Lest the comments section of SaturdayBlitz.com devolve into a cesspool, I’ll avoid the specifics behind Tuesday’s government shutdown.
What matters to college football specifically is that the Congressional budgetary impasse gravely impacts at least one program. The Air Force Falcons began what could be an arduous second half to the season by canceling head coach Troy Calhoun’s scheduled press conference on Day 1 of Government Shutdown 2013.
Due to the government shutdown, #AirForce has canceled today’s press conference with Troy Calhoun and players.
— Bruce Feldman (@BFeldmanCBS) October 1, 2013
The possibility of Air Force cancelling its scheduled Week 6 game is very real, which impacts the Falcons’ bowl aspirations. It also threatens the Commander-in-Chief’s Trophy series, as Saturday’s scheduled tilt between Air Force and Navy marked the first leg.
The Department of Defense is scheduled to announce a decision by Thursday at noon ET, per NavySports.com.
While the Midshipmen lose on a highly anticipated and sold out rivalry game, the situation is far less dire in Annapolis.
So why is Air Force faced with cancellation and its service academy counterpart Navy not?

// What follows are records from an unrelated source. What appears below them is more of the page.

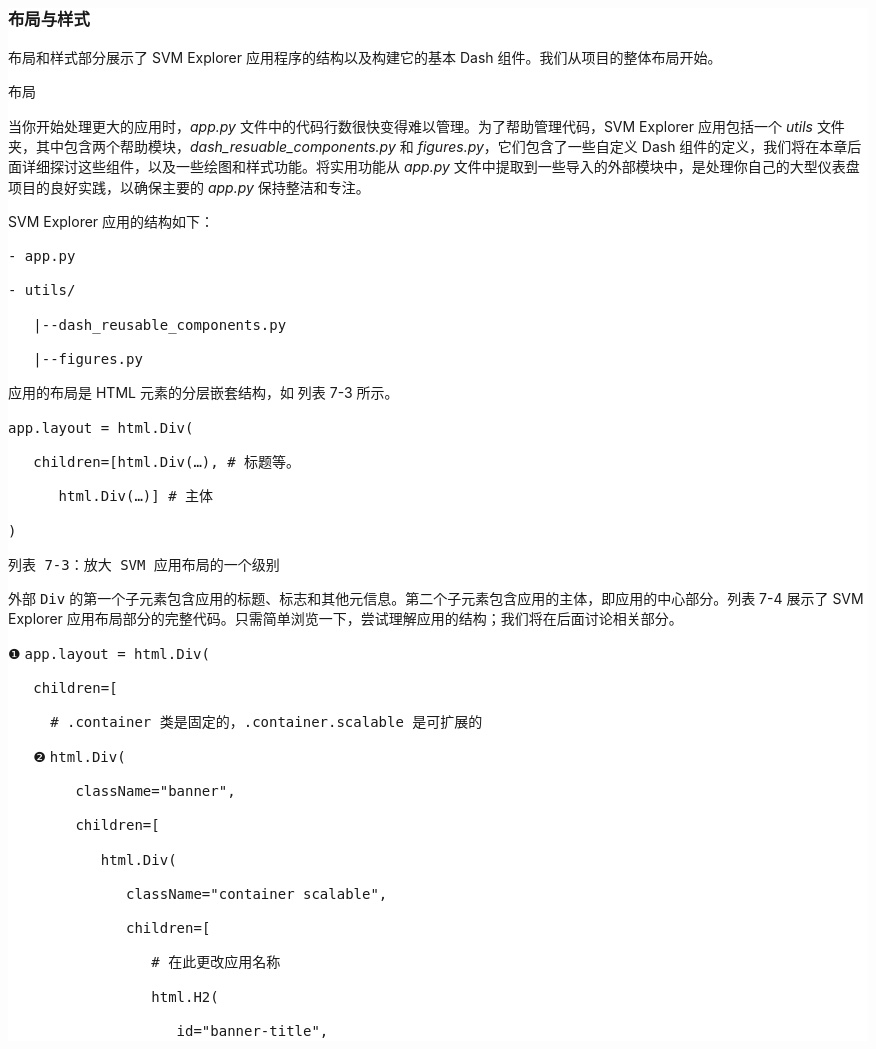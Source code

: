 ### <samp class="SANS_Futura_Std_Bold_B_11">布局与样式</samp>

布局和样式部分展示了 SVM Explorer 应用程序的结构以及构建它的基本 Dash 组件。我们从项目的整体布局开始。

<samp class="SANS_Futura_Std_Bold_Condensed_Oblique_I_11">布局</samp>

当你开始处理更大的应用时，*app.py* 文件中的代码行数很快变得难以管理。为了帮助管理代码，SVM Explorer 应用包括一个 *utils* 文件夹，其中包含两个帮助模块，*dash_resuable_components.py* 和 *figures.py*，它们包含了一些自定义 Dash 组件的定义，我们将在本章后面详细探讨这些组件，以及一些绘图和样式功能。将实用功能从 *app.py* 文件中提取到一些导入的外部模块中，是处理你自己的大型仪表盘项目的良好实践，以确保主要的 *app.py* 保持整洁和专注。

SVM Explorer 应用的结构如下：

<samp class="SANS_TheSansMonoCd_W5Regular_11">- app.py</samp>

<samp class="SANS_TheSansMonoCd_W5Regular_11">- utils/</samp>

<samp class="SANS_TheSansMonoCd_W5Regular_11">   |--dash_reusable_components.py</samp>

<samp class="SANS_TheSansMonoCd_W5Regular_11">   |--figures.py</samp>

应用的布局是 HTML 元素的分层嵌套结构，如 列表 7-3 所示。

<samp class="SANS_TheSansMonoCd_W5Regular_11">app.layout = html.Div(</samp>

<samp class="SANS_TheSansMonoCd_W5Regular_11">   children=[html.Div(…), # 标题等。</samp>

<samp class="SANS_TheSansMonoCd_W5Regular_11">      html.Div(…)] # 主体</samp>

<samp class="SANS_TheSansMonoCd_W5Regular_11">)</samp>

<samp class="SANS_Futura_Std_Book_Oblique_I_11">列表 7-3：放大 SVM 应用布局的一个级别</samp>

外部 <samp class="SANS_TheSansMonoCd_W5Regular_11">Div</samp> 的第一个子元素包含应用的标题、标志和其他元信息。第二个子元素包含应用的主体，即应用的中心部分。列表 7-4 展示了 SVM Explorer 应用布局部分的完整代码。只需简单浏览一下，尝试理解应用的结构；我们将在后面讨论相关部分。

❶ <samp class="SANS_TheSansMonoCd_W5Regular_11">app.layout = html.Div(</samp>

<samp class="SANS_TheSansMonoCd_W5Regular_11">   children=[</samp>

<samp class="SANS_TheSansMonoCd_W5Regular_11">     # .container 类是固定的，.container.scalable 是可扩展的</samp>

<samp class="SANS_TheSansMonoCd_W5Regular_11">   </samp>❷ <samp class="SANS_TheSansMonoCd_W5Regular_11">html.Div(</samp>

<samp class="SANS_TheSansMonoCd_W5Regular_11">        className="banner",</samp>

<samp class="SANS_TheSansMonoCd_W5Regular_11">        children=[</samp>

<samp class="SANS_TheSansMonoCd_W5Regular_11">     </samp><samp class="SANS_TheSansMonoCd_W5Regular_11">      html.Div(</samp>

<samp class="SANS_TheSansMonoCd_W5Regular_11">              className="container scalable",</samp>

<samp class="SANS_TheSansMonoCd_W5Regular_11">              children=</samp><samp class="SANS_TheSansMonoCd_W5Regular_11">[</samp>

<samp class="SANS_TheSansMonoCd_W5Regular_11">                 # 在此更改应用名称</samp>

<samp class="SANS_TheSansMonoCd_W5Regular_11">                 html.H2(</samp>

<samp class="SANS_TheSansMonoCd_W5Regular_11">                    id="banner-title",</samp>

In the 2008-09 athletic year, the Colorado Springs Gazette reports Air Force’s football travel budget was just south of $900,000.
USA Today reports that from 2006-2011, the Academy’s athletic expenditures exceeded its revenue.
Because Navy’s athletic programs operate through the private 501(c)(3) charity Naval Academy Athletic Association, its finances were not tracked among public institutions.
The NAAA also spares Mids football from the same uncertainty the government shutdown now brings over Air Force. It’s spelled out very clearly in the NAAA mission statement:
The Naval Academy Athletic Association is not a government agency or instrumentality and is not part of the United States Naval Academy or the United States government.
Paul Myerberg of USA Today reports:
Issue is AFA traveling. Navy's athl. dept. is not gov't but a 501c3. Conceivably, wouldn't be an issue if game was in Colorado.
— Paul Myerberg (@PaulMyerberg) October 1, 2013
College football is a very frivolous component of the government shutdown, but the looming threat for this Saturday demonstrates just how far-reaching this political struggles is.